Please note that with Python 3, implicit relative imports are no longer supported https://www.python.org/dev/peps/pep-0328/

a. Create a directory for package

b. Add the modules birds.py and mammals.py into your package directory

c. Add __init__.py module to your package

The __init__.py module should import the Birds and Mammals class from the two modules.
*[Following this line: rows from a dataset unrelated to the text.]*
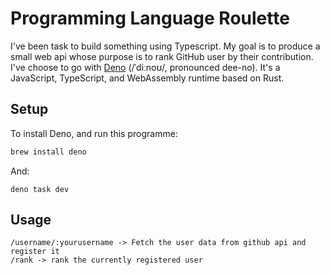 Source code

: # Programming Language Roulette

I've been task to build something using Typescript. My goal is to produce a small web api whose purpose is to rank GitHub user by their contribution.
I've choose to go with [Deno](https://deno.com/) (/ˈdiːnoʊ/, pronounced dee-no).
It's a JavaScript, TypeScript, and WebAssembly runtime based on Rust.

## Setup

To install Deno, and run this programme:

```sh
brew install deno
```
And:
```
deno task dev
```

## Usage

```
/username/:yourusername -> Fetch the user data from github api and register it
/rank -> rank the currently registered user
```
d. Test your animals package

Using a python script or an interactive python session outside the package, test your brand new package:

import animals

m = animals.Mammals()
m.printMembers()

b = animals.Birds()
b.printMembers()

e. Add another module called fish.py amd integrate it into your package

f. Reorganize your package such that you can use it like this:

import animals

harmless_birds = animals.harmless.Birds()
harmless_birds.printMembers()

dangerous_fish = animals.dangerous.Fish()
dangerous_fish.printMembers()

2. Debugging

Investigate buggy code using the pdb or ipdb debugger. Have a look at slides of this mornings's session for help.

a. Find all the bugs in the dicegame

Clone this repo (if you have not already done so), go to buggy and run the main.py with a debug tracer added to the code. Once you have fixed all errors, the game should correctly add up the values of the dice for 6 consecutive turns.

b. If you cannot get enough of debugging

Ask your neighbour to introduce more bugs into the above (or any other) code examples and try to find the bug using the debugger.

3. Profiling

In this section, you should get more familiar with code profiling, in particular with the tools cProfile, line_profiler. Have a look at slides from this morning's session to understand what they are doing and when you should use them. Try out profiling both from the command line and using interactive python (e.g. jupyter notebook). If you get Command not found when running kernprof try searching for it in ~/.local/bin/kernprof. Alternatively install it using Anaconda/conda (e.g. conda install line_profiler).

a. Investigate the performance of the matmult.py script

In which line(s) of the script would you start optimizing for speed?

b. Investigate the performance of the euler72.py script

In which line(s) of the script would you start optimizing for speed? (This is one problem from the euler project: https://projecteuler.net/problem=72)

c. Improve the performance of the matmult.py script

What is the best performance that you achieved with N=250?